__Exercise directions__. Pull every line that holds the word "своя" from the entries.

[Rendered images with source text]
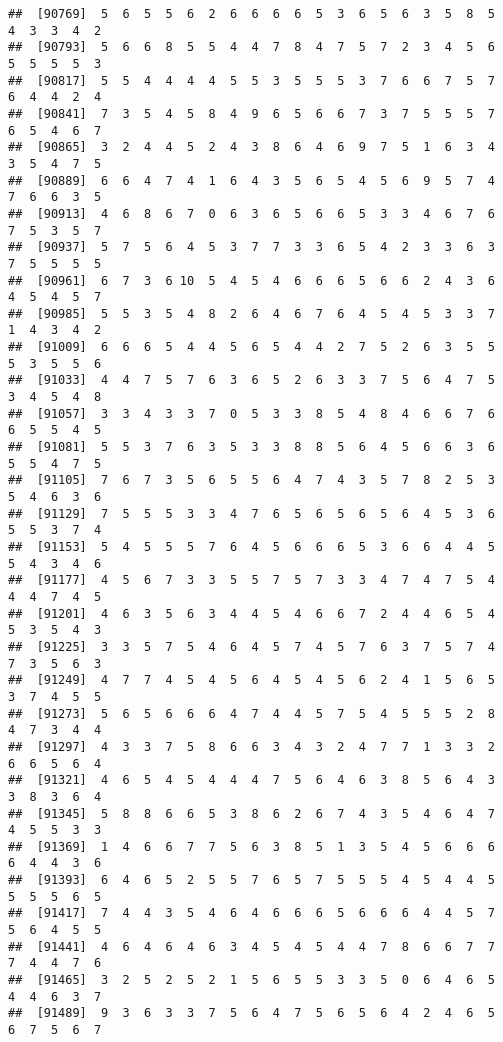 \documentclass[
]{book}
\begin{document}
\begin{verbatim}
##  [90769]  5  6  5  5  6  2  6  6  6  6  5  3  6  5  6  3  5  8  5  4  3  3  4  2
##  [90793]  5  6  6  8  5  5  4  4  7  8  4  7  5  7  2  3  4  5  6  5  5  5  5  3
##  [90817]  5  5  4  4  4  4  5  5  3  5  5  5  3  7  6  6  7  5  7  6  4  4  2  4
##  [90841]  7  3  5  4  5  8  4  9  6  5  6  6  7  3  7  5  5  5  7  6  5  4  6  7
##  [90865]  3  2  4  4  5  2  4  3  8  6  4  6  9  7  5  1  6  3  4  3  5  4  7  5
##  [90889]  6  6  4  7  4  1  6  4  3  5  6  5  4  5  6  9  5  7  4  7  6  6  3  5
##  [90913]  4  6  8  6  7  0  6  3  6  5  6  6  5  3  3  4  6  7  6  7  5  3  5  7
##  [90937]  5  7  5  6  4  5  3  7  7  3  3  6  5  4  2  3  3  6  3  7  5  5  5  5
##  [90961]  6  7  3  6 10  5  4  5  4  6  6  6  5  6  6  2  4  3  6  4  5  4  5  7
##  [90985]  5  5  3  5  4  8  2  6  4  6  7  6  4  5  4  5  3  3  7  1  4  3  4  2
##  [91009]  6  6  6  5  4  4  5  6  5  4  4  2  7  5  2  6  3  5  5  5  3  5  5  6
##  [91033]  4  4  7  5  7  6  3  6  5  2  6  3  3  7  5  6  4  7  5  3  4  5  4  8
##  [91057]  3  3  4  3  3  7  0  5  3  3  8  5  4  8  4  6  6  7  6  6  5  5  4  5
##  [91081]  5  5  3  7  6  3  5  3  3  8  8  5  6  4  5  6  6  3  6  5  5  4  7  5
##  [91105]  7  6  7  3  5  6  5  5  6  4  7  4  3  5  7  8  2  5  3  5  4  6  3  6
##  [91129]  7  5  5  5  3  3  4  7  6  5  6  5  6  5  6  4  5  3  6  5  5  3  7  4
##  [91153]  5  4  5  5  5  7  6  4  5  6  6  6  5  3  6  6  4  4  5  5  4  3  4  6
##  [91177]  4  5  6  7  3  3  5  5  7  5  7  3  3  4  7  4  7  5  4  4  4  7  4  5
##  [91201]  4  6  3  5  6  3  4  4  5  4  6  6  7  2  4  4  6  5  4  5  3  5  4  3
##  [91225]  3  3  5  7  5  4  6  4  5  7  4  5  7  6  3  7  5  7  4  7  3  5  6  3
##  [91249]  4  7  7  4  5  4  5  6  4  5  4  5  6  2  4  1  5  6  5  3  7  4  5  5
##  [91273]  5  6  5  6  6  6  4  7  4  4  5  7  5  4  5  5  5  2  8  4  7  3  4  4
##  [91297]  4  3  3  7  5  8  6  6  3  4  3  2  4  7  7  1  3  3  2  6  6  5  6  4
##  [91321]  4  6  5  4  5  4  4  4  7  5  6  4  6  3  8  5  6  4  3  3  8  3  6  4
##  [91345]  5  8  8  6  6  5  3  8  6  2  6  7  4  3  5  4  6  4  7  4  5  5  3  3
##  [91369]  1  4  6  6  7  7  5  6  3  8  5  1  3  5  4  5  6  6  6  6  4  4  3  6
##  [91393]  6  4  6  5  2  5  5  7  6  5  7  5  5  5  4  5  4  4  5  5  5  5  6  5
##  [91417]  7  4  4  3  5  4  6  4  6  6  6  5  6  6  6  4  4  5  7  5  6  4  5  5
##  [91441]  4  6  4  6  4  6  3  4  5  4  5  4  4  7  8  6  6  7  7  7  4  4  7  6
##  [91465]  3  2  5  2  5  2  1  5  6  5  5  3  3  5  0  6  4  6  5  4  4  6  3  7
##  [91489]  9  3  6  3  3  7  5  6  4  7  5  6  5  6  4  2  4  6  5  6  7  5  6  7

\end{verbatim}
\end{document}
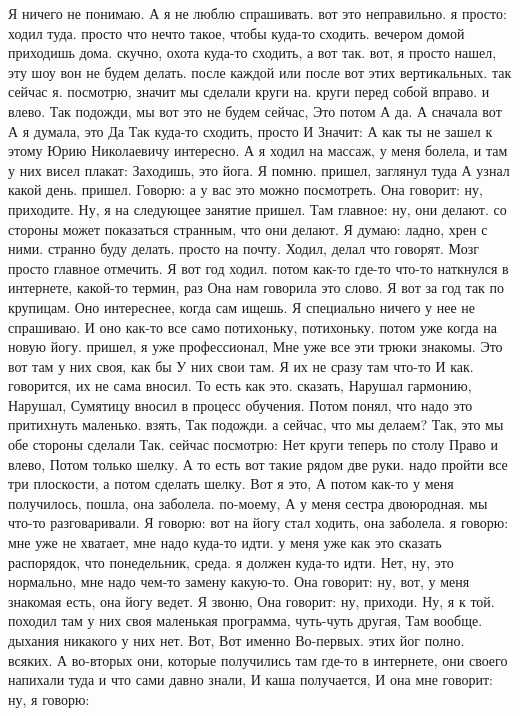 Я ничего не понимаю.
А я не люблю спрашивать.
вот это неправильно. я просто:
ходил туда. просто что нечто такое, чтобы куда-то сходить. вечером домой приходишь дома.
скучно, охота куда-то сходить, а вот так.
вот, я просто нашел, эту шоу вон не будем делать.
после каждой или после вот этих вертикальных.
так сейчас я.
посмотрю, значит мы сделали круги на.
круги перед собой вправо.
и влево. Так подожди, мы вот это не будем сейчас, Это потом А да.
А сначала вот А я думала, это Да Так куда-то сходить, просто И Значит: А как ты не зашел к этому Юрию Николаевичу интересно.
А я ходил на массаж, у меня болела, и там у них висел плакат: Заходишь, это йога. Я помню.
пришел, заглянул туда А узнал какой день.
пришел.
Говорю: а у вас это можно посмотреть.
Она говорит: ну, приходите.
Ну, я на следующее занятие пришел.
Там главное: ну, они делают. со стороны может показаться странным, что они делают.
Я думаю: ладно, хрен с ними. странно буду делать.
просто на почту.
Ходил, делал что говорят.
Мозг просто главное отмечить.
Я вот год ходил. потом как-то где-то что-то наткнулся в интернете, какой-то термин, раз Она нам говорила это слово.
Я вот за год так по крупицам.
Оно интереснее, когда сам ищешь.
Я специально ничего у нее не спрашиваю.
И оно как-то все само потихоньку, потихоньку. потом уже когда
на новую йогу.
пришел, я уже профессионал, Мне уже все эти трюки знакомы. Это вот там у них своя, как бы У них свои там. Я их не сразу там что-то И как.
говорится, их не сама вносил. То есть как это.
сказать, Нарушал гармонию, Нарушал, Сумятицу вносил в процесс обучения. Потом понял, что надо это притихнуть маленько.
взять, Так подожди. а сейчас, что мы делаем?
Так, это мы обе стороны сделали Так.
сейчас посмотрю: Нет круги теперь по столу Право и влево, Потом только шелку.
А то есть вот такие рядом две руки. надо пройти все три плоскости, а потом сделать шелку.
Вот я это, А потом как-то у меня получилось, пошла, она заболела.
по-моему, А у меня сестра
двоюродная. мы что-то разговаривали. Я говорю: вот на йогу стал ходить, она заболела. я говорю: мне уже не хватает, мне надо куда-то идти. у меня уже как это сказать распорядок, что понедельник, среда.
я должен куда-то идти.
Нет, ну, это нормально, мне надо чем-то замену какую-то. Она говорит: ну, вот, у меня знакомая есть, она йогу ведет. Я звоню, Она говорит: ну, приходи.
Ну, я к той.
походил там у них своя маленькая программа, чуть-чуть другая, Там вообще.
дыхания никакого у них нет.
Вот, Вот именно Во-первых.
этих йог полно.
всяких. А во-вторых они, которые получились там где-то в интернете, они своего напихали туда и что сами давно знали, И каша получается, И она мне говорит: ну, я говорю:
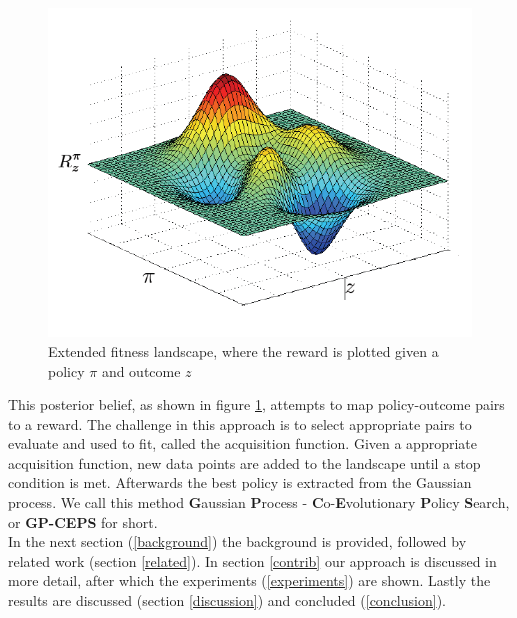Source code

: \begin{figure}[ht]
  \centering
  \includegraphics[scale=0.5]{images/fitness-landscape.png}
  \caption{Extended fitness landscape, where the reward is plotted given a policy $\pi$ and outcome $z$}\label{fitnesslandscape}
\end{figure}


This posterior belief, as shown in figure \ref{fitnesslandscape}, attempts to map policy-outcome pairs to a reward. The challenge in this approach is to select appropriate pairs to evaluate and used to fit, called the acquisition function. Given a appropriate acquisition function, new data points are added to the landscape until a stop condition is met. Afterwards the best policy is extracted from the Gaussian process. We call this method \textbf{G}aussian \textbf{P}rocess - \textbf{C}o-\textbf{E}volutionary \textbf{P}olicy \textbf{S}earch, or \textbf{GP-CEPS} for short. \\


In the next section (\ref{background}) the background is provided, followed by related work (section \ref{related}). In section \ref{contrib} our approach is discussed in more detail, after which the experiments (\ref{experiments}) are shown. Lastly the results are discussed (section \ref{discussion}) and concluded (\ref{conclusion}).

__Task answer__.
пришел, я уже профессионал, Мне уже все эти трюки знакомы. Это вот там у них своя, как бы У них свои там. Я их не сразу там что-то И как.
походил там у них своя маленькая программа, чуть-чуть другая, Там вообще.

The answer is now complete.